LISTED ENTRIES —
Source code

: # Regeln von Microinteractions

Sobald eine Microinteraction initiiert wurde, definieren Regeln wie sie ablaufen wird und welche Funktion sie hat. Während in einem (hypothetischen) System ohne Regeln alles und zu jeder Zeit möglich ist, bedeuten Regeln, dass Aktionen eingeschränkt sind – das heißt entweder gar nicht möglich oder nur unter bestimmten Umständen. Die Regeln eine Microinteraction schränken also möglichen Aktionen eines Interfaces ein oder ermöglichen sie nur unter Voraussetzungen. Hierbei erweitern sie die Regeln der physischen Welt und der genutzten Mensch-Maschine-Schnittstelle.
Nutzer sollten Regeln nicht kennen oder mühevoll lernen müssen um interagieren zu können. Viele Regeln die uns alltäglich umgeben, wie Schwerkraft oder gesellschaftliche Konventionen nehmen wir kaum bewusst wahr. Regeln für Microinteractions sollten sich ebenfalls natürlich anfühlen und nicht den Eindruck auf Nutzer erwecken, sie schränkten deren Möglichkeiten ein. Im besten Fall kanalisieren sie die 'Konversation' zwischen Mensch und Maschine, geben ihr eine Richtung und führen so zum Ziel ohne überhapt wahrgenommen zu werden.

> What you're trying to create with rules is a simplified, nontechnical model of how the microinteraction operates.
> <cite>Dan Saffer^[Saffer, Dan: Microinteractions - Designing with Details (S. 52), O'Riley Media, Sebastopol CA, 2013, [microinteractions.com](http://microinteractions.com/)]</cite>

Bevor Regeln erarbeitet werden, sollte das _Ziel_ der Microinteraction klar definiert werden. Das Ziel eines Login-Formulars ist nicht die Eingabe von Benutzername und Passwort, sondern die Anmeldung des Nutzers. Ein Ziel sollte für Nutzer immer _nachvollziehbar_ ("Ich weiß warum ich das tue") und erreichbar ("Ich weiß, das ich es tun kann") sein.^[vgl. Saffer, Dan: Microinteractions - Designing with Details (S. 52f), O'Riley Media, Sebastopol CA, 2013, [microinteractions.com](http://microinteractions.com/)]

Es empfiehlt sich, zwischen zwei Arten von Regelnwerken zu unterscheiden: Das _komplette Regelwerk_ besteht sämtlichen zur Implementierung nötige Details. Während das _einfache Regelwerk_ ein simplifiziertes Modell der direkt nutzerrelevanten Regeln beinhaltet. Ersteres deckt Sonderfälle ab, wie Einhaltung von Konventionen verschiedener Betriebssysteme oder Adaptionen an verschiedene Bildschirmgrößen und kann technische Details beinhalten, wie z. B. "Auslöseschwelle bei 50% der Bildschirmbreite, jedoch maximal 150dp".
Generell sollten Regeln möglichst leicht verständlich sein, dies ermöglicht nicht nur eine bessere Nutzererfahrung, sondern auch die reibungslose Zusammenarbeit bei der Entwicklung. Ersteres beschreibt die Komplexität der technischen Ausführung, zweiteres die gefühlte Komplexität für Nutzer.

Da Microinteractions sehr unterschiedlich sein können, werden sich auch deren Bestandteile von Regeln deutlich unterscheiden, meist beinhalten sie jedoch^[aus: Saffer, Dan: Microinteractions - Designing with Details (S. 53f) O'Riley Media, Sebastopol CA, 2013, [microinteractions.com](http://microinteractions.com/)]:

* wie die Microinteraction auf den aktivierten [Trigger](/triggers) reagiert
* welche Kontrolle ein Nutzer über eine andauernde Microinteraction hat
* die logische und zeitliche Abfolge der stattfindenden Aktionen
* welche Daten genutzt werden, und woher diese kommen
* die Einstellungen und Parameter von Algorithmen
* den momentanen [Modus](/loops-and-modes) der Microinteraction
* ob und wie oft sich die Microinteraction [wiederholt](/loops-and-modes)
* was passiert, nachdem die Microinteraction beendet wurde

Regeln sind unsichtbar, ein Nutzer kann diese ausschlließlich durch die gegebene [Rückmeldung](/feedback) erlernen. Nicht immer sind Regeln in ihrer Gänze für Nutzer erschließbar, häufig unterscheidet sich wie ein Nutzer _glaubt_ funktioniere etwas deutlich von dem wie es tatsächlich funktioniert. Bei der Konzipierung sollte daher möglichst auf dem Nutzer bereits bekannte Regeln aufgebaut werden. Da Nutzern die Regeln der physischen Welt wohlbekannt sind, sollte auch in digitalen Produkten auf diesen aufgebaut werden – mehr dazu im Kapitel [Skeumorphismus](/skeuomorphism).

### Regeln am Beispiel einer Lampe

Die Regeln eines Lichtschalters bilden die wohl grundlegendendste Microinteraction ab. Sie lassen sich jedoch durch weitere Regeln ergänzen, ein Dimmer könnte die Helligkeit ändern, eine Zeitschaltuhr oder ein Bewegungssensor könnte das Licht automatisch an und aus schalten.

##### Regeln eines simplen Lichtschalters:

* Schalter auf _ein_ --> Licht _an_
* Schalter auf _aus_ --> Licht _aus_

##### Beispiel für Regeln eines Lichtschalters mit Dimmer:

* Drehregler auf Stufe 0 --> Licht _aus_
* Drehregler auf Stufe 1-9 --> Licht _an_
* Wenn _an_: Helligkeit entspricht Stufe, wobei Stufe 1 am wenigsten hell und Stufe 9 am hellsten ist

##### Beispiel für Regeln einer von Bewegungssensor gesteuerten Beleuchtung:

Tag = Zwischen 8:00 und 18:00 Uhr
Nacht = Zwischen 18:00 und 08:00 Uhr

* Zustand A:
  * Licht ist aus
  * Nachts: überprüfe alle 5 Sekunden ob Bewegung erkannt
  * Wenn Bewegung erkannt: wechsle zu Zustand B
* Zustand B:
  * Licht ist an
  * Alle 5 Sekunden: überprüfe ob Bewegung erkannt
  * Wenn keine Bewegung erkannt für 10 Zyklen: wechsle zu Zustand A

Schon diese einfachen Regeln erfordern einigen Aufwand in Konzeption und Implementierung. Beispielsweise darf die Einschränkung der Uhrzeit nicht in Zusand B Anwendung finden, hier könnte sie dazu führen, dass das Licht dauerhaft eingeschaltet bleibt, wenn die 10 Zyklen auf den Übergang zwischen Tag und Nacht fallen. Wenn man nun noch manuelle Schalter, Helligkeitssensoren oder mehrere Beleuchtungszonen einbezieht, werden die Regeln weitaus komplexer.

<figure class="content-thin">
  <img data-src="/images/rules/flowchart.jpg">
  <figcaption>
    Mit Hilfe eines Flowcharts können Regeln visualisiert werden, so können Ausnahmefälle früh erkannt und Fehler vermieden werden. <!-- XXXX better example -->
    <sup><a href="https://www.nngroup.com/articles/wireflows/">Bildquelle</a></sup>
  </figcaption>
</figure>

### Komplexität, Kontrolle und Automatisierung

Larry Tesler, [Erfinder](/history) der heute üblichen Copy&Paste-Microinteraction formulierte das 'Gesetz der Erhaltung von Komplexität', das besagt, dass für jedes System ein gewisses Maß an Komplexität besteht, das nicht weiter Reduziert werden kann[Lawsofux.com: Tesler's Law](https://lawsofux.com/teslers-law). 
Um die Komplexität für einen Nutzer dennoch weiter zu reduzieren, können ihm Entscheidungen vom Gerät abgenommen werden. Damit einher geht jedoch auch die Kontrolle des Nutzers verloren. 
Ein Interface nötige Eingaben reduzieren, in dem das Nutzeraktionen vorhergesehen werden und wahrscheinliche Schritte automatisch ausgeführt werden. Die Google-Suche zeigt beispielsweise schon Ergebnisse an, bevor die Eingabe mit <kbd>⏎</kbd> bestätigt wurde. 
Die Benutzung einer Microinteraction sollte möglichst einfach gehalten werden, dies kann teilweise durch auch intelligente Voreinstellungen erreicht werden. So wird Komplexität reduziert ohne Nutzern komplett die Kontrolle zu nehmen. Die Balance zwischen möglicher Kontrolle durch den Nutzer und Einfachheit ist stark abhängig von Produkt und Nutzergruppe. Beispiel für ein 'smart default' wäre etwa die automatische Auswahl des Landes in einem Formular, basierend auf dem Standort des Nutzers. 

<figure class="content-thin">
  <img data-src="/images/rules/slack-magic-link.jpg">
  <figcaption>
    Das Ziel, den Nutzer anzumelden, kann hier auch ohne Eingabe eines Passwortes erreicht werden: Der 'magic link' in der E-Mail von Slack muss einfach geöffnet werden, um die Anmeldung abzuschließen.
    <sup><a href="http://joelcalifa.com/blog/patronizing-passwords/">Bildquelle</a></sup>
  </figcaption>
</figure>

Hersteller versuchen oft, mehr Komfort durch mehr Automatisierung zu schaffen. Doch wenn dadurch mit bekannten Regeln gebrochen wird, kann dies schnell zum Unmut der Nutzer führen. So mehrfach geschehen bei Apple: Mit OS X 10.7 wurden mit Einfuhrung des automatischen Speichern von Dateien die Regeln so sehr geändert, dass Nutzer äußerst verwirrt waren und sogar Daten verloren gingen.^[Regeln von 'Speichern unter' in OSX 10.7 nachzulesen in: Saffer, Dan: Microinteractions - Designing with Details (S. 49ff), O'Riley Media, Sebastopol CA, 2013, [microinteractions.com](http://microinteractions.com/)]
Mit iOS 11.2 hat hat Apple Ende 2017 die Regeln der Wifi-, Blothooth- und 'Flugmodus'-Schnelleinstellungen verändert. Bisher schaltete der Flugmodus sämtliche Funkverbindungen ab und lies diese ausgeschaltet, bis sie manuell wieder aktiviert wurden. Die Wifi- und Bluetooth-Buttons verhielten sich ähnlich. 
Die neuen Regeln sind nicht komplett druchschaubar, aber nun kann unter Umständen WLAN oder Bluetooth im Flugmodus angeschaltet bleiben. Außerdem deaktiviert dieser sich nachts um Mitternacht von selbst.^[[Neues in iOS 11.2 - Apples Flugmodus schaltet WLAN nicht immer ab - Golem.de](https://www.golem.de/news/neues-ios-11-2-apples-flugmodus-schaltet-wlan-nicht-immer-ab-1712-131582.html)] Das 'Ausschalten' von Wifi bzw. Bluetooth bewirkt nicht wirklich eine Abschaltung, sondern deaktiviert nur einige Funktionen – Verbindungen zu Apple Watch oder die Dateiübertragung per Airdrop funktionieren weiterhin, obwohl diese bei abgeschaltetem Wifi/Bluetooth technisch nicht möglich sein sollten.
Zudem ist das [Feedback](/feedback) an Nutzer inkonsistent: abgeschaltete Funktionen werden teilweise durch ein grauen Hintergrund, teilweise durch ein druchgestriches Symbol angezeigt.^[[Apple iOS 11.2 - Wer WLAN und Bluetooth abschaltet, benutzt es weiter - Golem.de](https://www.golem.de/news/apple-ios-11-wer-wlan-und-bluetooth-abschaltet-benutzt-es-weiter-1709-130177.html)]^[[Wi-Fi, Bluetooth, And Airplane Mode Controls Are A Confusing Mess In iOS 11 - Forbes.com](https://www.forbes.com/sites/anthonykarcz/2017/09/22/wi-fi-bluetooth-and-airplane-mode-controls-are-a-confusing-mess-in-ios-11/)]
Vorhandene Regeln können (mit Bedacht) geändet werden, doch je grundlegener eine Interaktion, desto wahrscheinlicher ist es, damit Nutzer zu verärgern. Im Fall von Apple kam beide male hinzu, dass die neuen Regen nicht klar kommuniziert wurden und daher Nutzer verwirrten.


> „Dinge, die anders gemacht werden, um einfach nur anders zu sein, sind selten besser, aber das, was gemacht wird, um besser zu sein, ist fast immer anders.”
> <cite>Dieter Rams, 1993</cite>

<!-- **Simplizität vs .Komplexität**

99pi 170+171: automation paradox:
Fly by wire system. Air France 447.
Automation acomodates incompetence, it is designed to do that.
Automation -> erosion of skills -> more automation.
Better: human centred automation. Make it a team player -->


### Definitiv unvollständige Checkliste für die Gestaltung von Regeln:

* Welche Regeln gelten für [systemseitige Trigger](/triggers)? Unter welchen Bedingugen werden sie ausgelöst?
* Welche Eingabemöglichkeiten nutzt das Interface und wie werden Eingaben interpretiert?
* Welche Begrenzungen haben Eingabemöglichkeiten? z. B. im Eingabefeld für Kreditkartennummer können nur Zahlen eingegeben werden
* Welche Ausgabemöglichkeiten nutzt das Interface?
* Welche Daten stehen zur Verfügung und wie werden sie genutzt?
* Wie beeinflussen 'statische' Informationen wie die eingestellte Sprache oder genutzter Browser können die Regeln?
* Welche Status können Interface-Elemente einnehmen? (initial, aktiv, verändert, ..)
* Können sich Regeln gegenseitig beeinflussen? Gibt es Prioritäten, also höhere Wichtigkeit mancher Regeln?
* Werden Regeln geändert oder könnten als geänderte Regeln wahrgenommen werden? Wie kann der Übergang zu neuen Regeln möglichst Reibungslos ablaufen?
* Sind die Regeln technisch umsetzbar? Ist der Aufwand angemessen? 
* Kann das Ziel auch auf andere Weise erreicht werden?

==

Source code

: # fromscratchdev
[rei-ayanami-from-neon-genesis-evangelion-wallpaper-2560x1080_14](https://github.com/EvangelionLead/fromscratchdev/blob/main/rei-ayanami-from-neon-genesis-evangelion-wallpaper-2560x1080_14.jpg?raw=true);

---

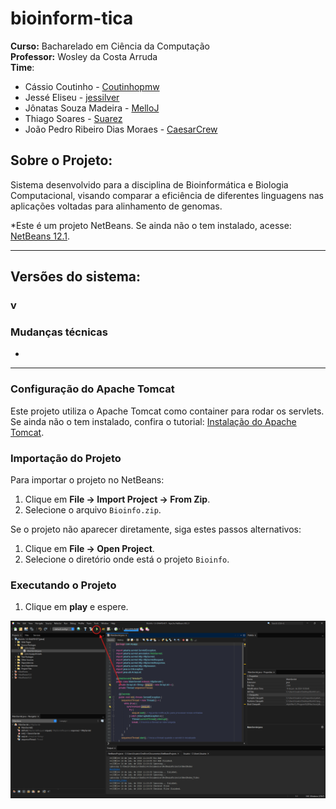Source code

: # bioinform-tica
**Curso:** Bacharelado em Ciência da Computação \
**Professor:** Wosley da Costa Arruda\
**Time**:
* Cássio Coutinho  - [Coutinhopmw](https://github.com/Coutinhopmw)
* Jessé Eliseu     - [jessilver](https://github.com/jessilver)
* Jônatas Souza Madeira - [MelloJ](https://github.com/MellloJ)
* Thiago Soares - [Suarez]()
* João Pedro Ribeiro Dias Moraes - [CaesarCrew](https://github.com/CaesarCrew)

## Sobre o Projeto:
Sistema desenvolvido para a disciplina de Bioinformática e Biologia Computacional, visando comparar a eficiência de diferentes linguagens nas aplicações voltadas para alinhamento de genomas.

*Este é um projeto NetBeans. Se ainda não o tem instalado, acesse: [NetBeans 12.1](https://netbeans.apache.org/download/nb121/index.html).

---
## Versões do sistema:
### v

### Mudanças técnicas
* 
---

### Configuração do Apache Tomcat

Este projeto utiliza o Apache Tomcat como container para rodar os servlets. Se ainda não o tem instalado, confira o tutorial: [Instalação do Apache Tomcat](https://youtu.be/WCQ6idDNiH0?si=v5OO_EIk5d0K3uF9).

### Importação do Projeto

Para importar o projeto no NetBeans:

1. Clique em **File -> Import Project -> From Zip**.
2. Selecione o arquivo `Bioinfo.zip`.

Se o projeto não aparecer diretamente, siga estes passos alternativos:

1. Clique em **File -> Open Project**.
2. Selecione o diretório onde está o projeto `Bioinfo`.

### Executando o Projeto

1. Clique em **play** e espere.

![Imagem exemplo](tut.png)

BRIEF —
Copy the lines above exactly. Start with the line containing "Licht ist an", end with the line containing "### Komplexität, Kontrolle", and include both.

RESULT OF THE TASK —
  * Licht ist an
  * Alle 5 Sekunden: überprüfe ob Bewegung erkannt
  * Wenn keine Bewegung erkannt für 10 Zyklen: wechsle zu Zustand A

Schon diese einfachen Regeln erfordern einigen Aufwand in Konzeption und Implementierung. Beispielsweise darf die Einschränkung der Uhrzeit nicht in Zusand B Anwendung finden, hier könnte sie dazu führen, dass das Licht dauerhaft eingeschaltet bleibt, wenn die 10 Zyklen auf den Übergang zwischen Tag und Nacht fallen. Wenn man nun noch manuelle Schalter, Helligkeitssensoren oder mehrere Beleuchtungszonen einbezieht, werden die Regeln weitaus komplexer.

<figure class="content-thin">
  <img data-src="/images/rules/flowchart.jpg">
  <figcaption>
    Mit Hilfe eines Flowcharts können Regeln visualisiert werden, so können Ausnahmefälle früh erkannt und Fehler vermieden werden. <!-- XXXX better example -->
    <sup><a href="https://www.nngroup.com/articles/wireflows/">Bildquelle</a></sup>
  </figcaption>
</figure>

### Komplexität, Kontrolle und Automatisierung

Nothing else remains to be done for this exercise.